According to a recent comScore survey, the number of people watching long-form videos via the Internet grew by 47 percent from March 2011 to March 2012. New research by Leichtman finds that 38% of U.S. households have at least one television set connected to the Internet -- up from 30% last year, and 24% two years ago.
The new trends in online viewing are causing fits among cable executives, who aren't about to abandon legacy cable rates and premium packages to indiscriminately move videos over their Internet pipe.
They've instituted "data caps" to stifle the budding population of people who've tossed cable remotes in favor of a browser-based television experience. Caps make it expensive for anyone wishing to tear down the artificial divide that separates a television screen from an Internet monitor.
They've rolled out plans to disable the upstarts that are building these alternatives to cable. In March, Comcast announced that some videos viewed on its own Xfinity service wouldn't count against its customers' Internet data caps. If you're accustomed to using popular movie and television streaming services like Netflix, however, you're out of luck.
Back to the Future
Such usage based pricing has been brutal in its impact. "Comcast lacks any engineering or legitimate economic justification for the caps," argues Free Press Research Director Derek Turner. Turner sees data caps, coupled with cable's discriminatory treatment of competitor video offerings as a grave threat to video choice on the Internet.

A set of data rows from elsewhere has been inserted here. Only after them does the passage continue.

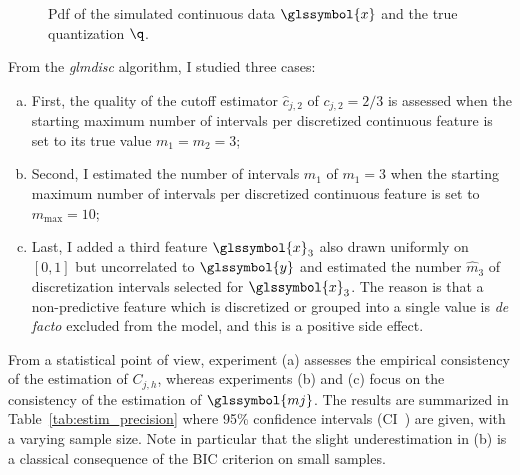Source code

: \begin{figure}[!ht]
\centering
{}
\caption{\label{fig:exp_sim} Pdf of the simulated continuous data $\glssymbol{x}$ and the true quantization $\q$.}
\end{figure}


From the \textit{glmdisc} algorithm, I studied three cases:
\begin{enumerate}[(a)]
    \item First, the quality of the cutoff estimator $\hat{c}_{j,2}$ of $c_{j,2} = 2/3$ is assessed when the starting maximum number of intervals per discretized continuous feature is set to its true value $m_1=m_2= 3$;
    \item Second, I estimated the number of intervals $\hat{m}_1$ of $m_1=3$ when the starting maximum number of intervals per discretized continuous feature is set to $m_{\text{max}} = 10$; 
    \item Last, I added a third feature $\glssymbol{x}_3$ also drawn uniformly on $[0,1]$ but uncorrelated to $\glssymbol{y}$ and estimated the number $\hat{m}_3$ of discretization intervals selected for $\glssymbol{x}_3$. The reason is that a non-predictive feature which is discretized or grouped into a single value is \textit{de facto} excluded from the model, and this is a positive side effect.
\end{enumerate}
From a statistical point of view, experiment (a) assesses the empirical consistency of the estimation of $C_{j,h}$, whereas experiments (b) and (c) focus on the consistency of the estimation of $\glssymbol{mj}$. The results are summarized in Table~\ref{tab:estim_precision} where 95\% confidence intervals (CI~\cite{sun2014fast}) are given, with a varying sample size. Note in particular that the slight underestimation in (b) is a classical consequence of the BIC criterion on small samples. 


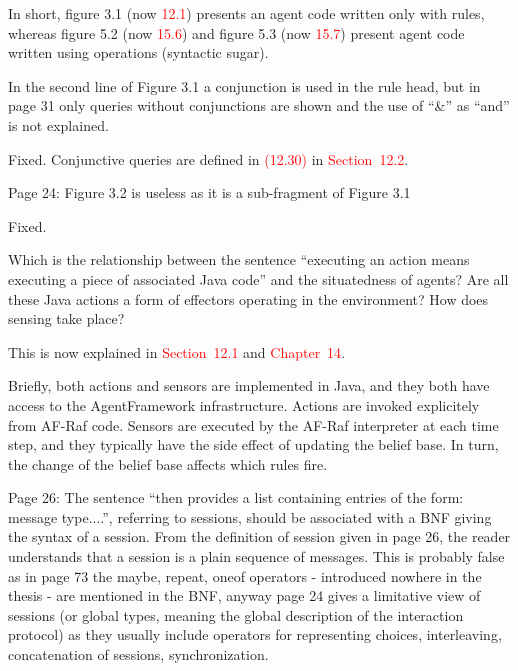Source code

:\documentclass{article}
\newcommand*\R[1]{\textcolor{red}{#1}} %
\newenvironment{them}{\noindent\begingroup\color{blue}}{\endgroup\par}
\begin{document}
In short, figure 3.1 (now \R{12.1}) presents an agent code written only with
rules, whereas figure 5.2 (now \R{15.6}) and figure 5.3 (now \R{15.7}) present
agent code written using operations (syntactic sugar).

\begin{them}

In the second line of Figure 3.1 a conjunction is used in the rule head, but in
page 31 only queries without conjunctions are shown and the use of ``\&'' as
``and'' is not explained.

\end{them}
Fixed.
Conjunctive queries are defined in \R{(12.30)} in \R{Section~12.2}.


\begin{them}

Page 24:
Figure 3.2 is useless as it is a sub-fragment of Figure 3.1
\end{them}
Fixed. 

\begin{them}

Which is the relationship between the sentence ``executing an action means
executing a piece of associated Java code'' and the situatedness of agents? Are
all these Java actions a form of effectors operating in the environment? How
does sensing take place?

\end{them}

This is now explained in \R{Section~12.1} and \R{Chapter~14}.

Briefly, both actions and sensors are implemented in Java,
  and they both have access to the AgentFramework infrastructure.
Actions are invoked explicitely from AF-Raf code.
Sensors are executed by the AF-Raf interpreter at each time step,
  and they typically have the side effect of updating the belief base.
In turn, the change of the belief base affects
  which rules fire.


\begin{them}

Page 26:
The sentence ``then provides a list containing entries of the form: message
type....'', referring to sessions, should be associated with a BNF giving the
syntax of a session. From the definition of session given in page 26, the
reader understands that a session is a plain sequence of messages. This is
probably false as in page 73 the maybe, repeat, oneof operators - introduced
nowhere in the thesis - are mentioned in the BNF, anyway page 24 gives a
limitative view of sessions (or global types, meaning the global description of
the interaction protocol) as they usually include operators for representing
choices, interleaving, concatenation of sessions, synchronization. 

\end{them}
\end{document}
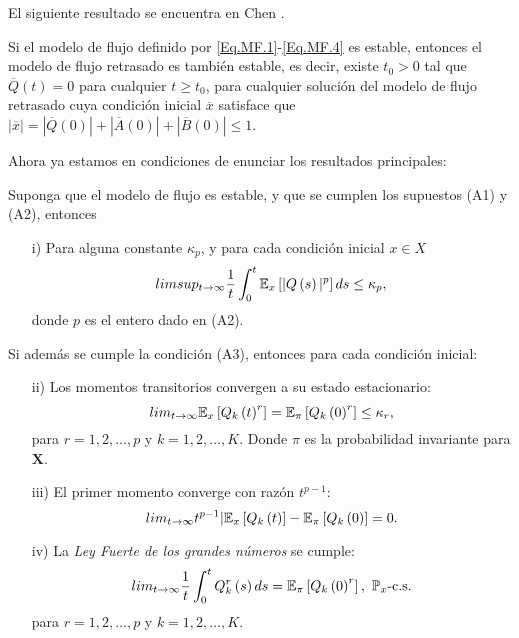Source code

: El siguiente resultado se encuentra en Chen \cite{Chen}.
\begin{Lemma}
Si el modelo de flujo definido por \ref{Eq.MF.1}-\ref{Eq.MF.4} es
estable, entonces el modelo de flujo retrasado es tambi\'en
estable, es decir, existe $t_{0}>0$ tal que
$\overline{Q}\left(t\right)=0$ para cualquier $t\geq t_{0}$, para
cualquier soluci\'on del modelo de flujo retrasado cuya
condici\'on inicial $\overline{x}$ satisface que
$|\overline{x}|=|\overline{Q}\left(0\right)|+|\overline{A}\left(0\right)|+|\overline{B}\left(0\right)|\leq1$.
\end{Lemma}


Ahora ya estamos en condiciones de enunciar los resultados principales:


\begin{Teo}\label{Tma2.1.Down}
Suponga que el modelo de flujo es estable, y que se cumplen los supuestos (A1) y (A2), entonces
\begin{itemize}
\item[i)] Para alguna constante $\kappa_{p}$, y para cada
condici\'on inicial $x\in X$
\begin{equation}\label{Estability.Eq1}
limsup_{t\rightarrow\infty}\frac{1}{t}\int_{0}^{t}\mathbb{E}_{x}\left[|Q\left(s\right)|^{p}\right]ds\leq\kappa_{p},
\end{equation}
donde $p$ es el entero dado en (A2).
\end{itemize}
Si adem\'as se cumple la condici\'on (A3), entonces para cada
condici\'on inicial:
\begin{itemize}
\item[ii)] Los momentos transitorios convergen a su estado
estacionario:
 \begin{equation}\label{Estability.Eq2}
lim_{t\rightarrow\infty}\mathbb{E}_{x}\left[Q_{k}\left(t\right)^{r}\right]=\mathbb{E}_{\pi}\left[Q_{k}\left(0\right)^{r}\right]\leq\kappa_{r},
\end{equation}
para $r=1,2,\ldots,p$ y $k=1,2,\ldots,K$. Donde $\pi$ es la
probabilidad invariante para $\mathbf{X}$.

\item[iii)]  El primer momento converge con raz\'on $t^{p-1}$:
\begin{equation}\label{Estability.Eq3}
lim_{t\rightarrow\infty}t^{p-1}|\mathbb{E}_{x}\left[Q_{k}\left(t\right)\right]-\mathbb{E}_{\pi}\left[Q_{k}\left(0\right)\right]=0.
\end{equation}

\item[iv)] La {\em Ley Fuerte de los grandes n\'umeros} se cumple:
\begin{equation}\label{Estability.Eq4}
lim_{t\rightarrow\infty}\frac{1}{t}\int_{0}^{t}Q_{k}^{r}\left(s\right)ds=\mathbb{E}_{\pi}\left[Q_{k}\left(0\right)^{r}\right],\textrm{
}\mathbb{P}_{x}\textrm{-c.s.}
\end{equation}
para $r=1,2,\ldots,p$ y $k=1,2,\ldots,K$.
\end{itemize}
\end{Teo}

But what's happening with cable's clamp down on online video goes well beyond returning our television experience to a time before the public Internet.
Vertically integrated behemoths like Comcast/NBCUniversal are a new model of media consolidation. These companies not only control access to the Internet, but also own an empire of digital content that is transmitted via these networks.
It's a dangerous combination with built-in incentives to take away user choice and dismantle the open and democratic architecture that's made the Internet such a powerful force for users.
As the Department of Justice and Congress weigh the future of new media, they'd be wise to abandon the gatekeepers of old and choose a path forward, which places choice in the hands of the many.